CA Toulouse, 1re ch. sect. 1, 28 novembre 2023, n° 20/02986
TOULOUSE
Arrêt
Confirmation
COMPOSITION DE LA JURIDICTION
Président :
M. Defix
Conseillers :
M. Rouger, M. Robert
Avocats :
Me Houll, Me Matsitsila
EXPOSE DES FAITS ET DE LA PROCÉDURE
Suivant acte sous seing privé en date du 23 octobre 2017, Mme [T] [W] a donné en location à Mme [N] [E] une maison individuelle d'habitation située commune de [Localité 4], [Adresse 3].

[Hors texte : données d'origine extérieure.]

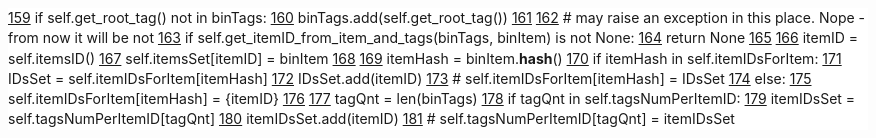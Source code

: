 </span><span id="L-159"><a href="#L-159"><span class="linenos">159</span></a>        <span class="k">if</span> <span class="bp">self</span><span class="o">.</span><span class="n">get_root_tag</span><span class="p">()</span> <span class="ow">not</span> <span class="ow">in</span> <span class="n">binTags</span><span class="p">:</span>
</span><span id="L-160"><a href="#L-160"><span class="linenos">160</span></a>            <span class="n">binTags</span><span class="o">.</span><span class="n">add</span><span class="p">(</span><span class="bp">self</span><span class="o">.</span><span class="n">get_root_tag</span><span class="p">())</span>
</span><span id="L-161"><a href="#L-161"><span class="linenos">161</span></a>
</span><span id="L-162"><a href="#L-162"><span class="linenos">162</span></a>        <span class="c1"># may raise an exception in this place. Nope - from now it will be not</span>
</span><span id="L-163"><a href="#L-163"><span class="linenos">163</span></a>        <span class="k">if</span> <span class="bp">self</span><span class="o">.</span><span class="n">get_itemID_from_item_and_tags</span><span class="p">(</span><span class="n">binTags</span><span class="p">,</span> <span class="n">binItem</span><span class="p">)</span> <span class="ow">is</span> <span class="ow">not</span> <span class="kc">None</span><span class="p">:</span>
</span><span id="L-164"><a href="#L-164"><span class="linenos">164</span></a>            <span class="k">return</span> <span class="kc">None</span>
</span><span id="L-165"><a href="#L-165"><span class="linenos">165</span></a>
</span><span id="L-166"><a href="#L-166"><span class="linenos">166</span></a>        <span class="n">itemID</span> <span class="o">=</span> <span class="bp">self</span><span class="o">.</span><span class="n">itemsID</span><span class="p">()</span>
</span><span id="L-167"><a href="#L-167"><span class="linenos">167</span></a>        <span class="bp">self</span><span class="o">.</span><span class="n">itemsSet</span><span class="p">[</span><span class="n">itemID</span><span class="p">]</span> <span class="o">=</span> <span class="n">binItem</span>
</span><span id="L-168"><a href="#L-168"><span class="linenos">168</span></a>
</span><span id="L-169"><a href="#L-169"><span class="linenos">169</span></a>        <span class="n">itemHash</span> <span class="o">=</span> <span class="n">binItem</span><span class="o">.</span><span class="fm">__hash__</span><span class="p">()</span>
</span><span id="L-170"><a href="#L-170"><span class="linenos">170</span></a>        <span class="k">if</span> <span class="n">itemHash</span> <span class="ow">in</span> <span class="bp">self</span><span class="o">.</span><span class="n">itemIDsForItem</span><span class="p">:</span>
</span><span id="L-171"><a href="#L-171"><span class="linenos">171</span></a>            <span class="n">IDsSet</span> <span class="o">=</span> <span class="bp">self</span><span class="o">.</span><span class="n">itemIDsForItem</span><span class="p">[</span><span class="n">itemHash</span><span class="p">]</span>
</span><span id="L-172"><a href="#L-172"><span class="linenos">172</span></a>            <span class="n">IDsSet</span><span class="o">.</span><span class="n">add</span><span class="p">(</span><span class="n">itemID</span><span class="p">)</span>
</span><span id="L-173"><a href="#L-173"><span class="linenos">173</span></a>            <span class="c1"># self.itemIDsForItem[itemHash] = IDsSet</span>
</span><span id="L-174"><a href="#L-174"><span class="linenos">174</span></a>        <span class="k">else</span><span class="p">:</span>
</span><span id="L-175"><a href="#L-175"><span class="linenos">175</span></a>            <span class="bp">self</span><span class="o">.</span><span class="n">itemIDsForItem</span><span class="p">[</span><span class="n">itemHash</span><span class="p">]</span> <span class="o">=</span> <span class="p">{</span><span class="n">itemID</span><span class="p">}</span>
</span><span id="L-176"><a href="#L-176"><span class="linenos">176</span></a>
</span><span id="L-177"><a href="#L-177"><span class="linenos">177</span></a>        <span class="n">tagQnt</span> <span class="o">=</span> <span class="nb">len</span><span class="p">(</span><span class="n">binTags</span><span class="p">)</span>
</span><span id="L-178"><a href="#L-178"><span class="linenos">178</span></a>        <span class="k">if</span> <span class="n">tagQnt</span> <span class="ow">in</span> <span class="bp">self</span><span class="o">.</span><span class="n">tagsNumPerItemID</span><span class="p">:</span>
</span><span id="L-179"><a href="#L-179"><span class="linenos">179</span></a>            <span class="n">itemIDsSet</span> <span class="o">=</span> <span class="bp">self</span><span class="o">.</span><span class="n">tagsNumPerItemID</span><span class="p">[</span><span class="n">tagQnt</span><span class="p">]</span>
</span><span id="L-180"><a href="#L-180"><span class="linenos">180</span></a>            <span class="n">itemIDsSet</span><span class="o">.</span><span class="n">add</span><span class="p">(</span><span class="n">itemID</span><span class="p">)</span>
</span><span id="L-181"><a href="#L-181"><span class="linenos">181</span></a>            <span class="c1"># self.tagsNumPerItemID[tagQnt] = itemIDsSet</span>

En janvier 2018, M. [P] [Y], artisan exerçant sous l'enseigne Asm 82, a réalisé des travaux dans la salle de bains, avec notamment mise en place d'une baignoire.
Un avenant au bail de location a été signé le 24 septembre 2018 entre Mme [T] [W] et le compagnon de la locataire, M. [P] [Y], M. [Y] devenant colocataire.
Par ordonnance portant injonction de payer en date du 11 avril 2019 le tribunal d'instance de Montauban a condamné Mme [T] [W] à payer à M. [Y] diverses sommes au titre des travaux effectués.
Mme [T] [W] a fait opposition à cette ordonnance le 2 mai 2019.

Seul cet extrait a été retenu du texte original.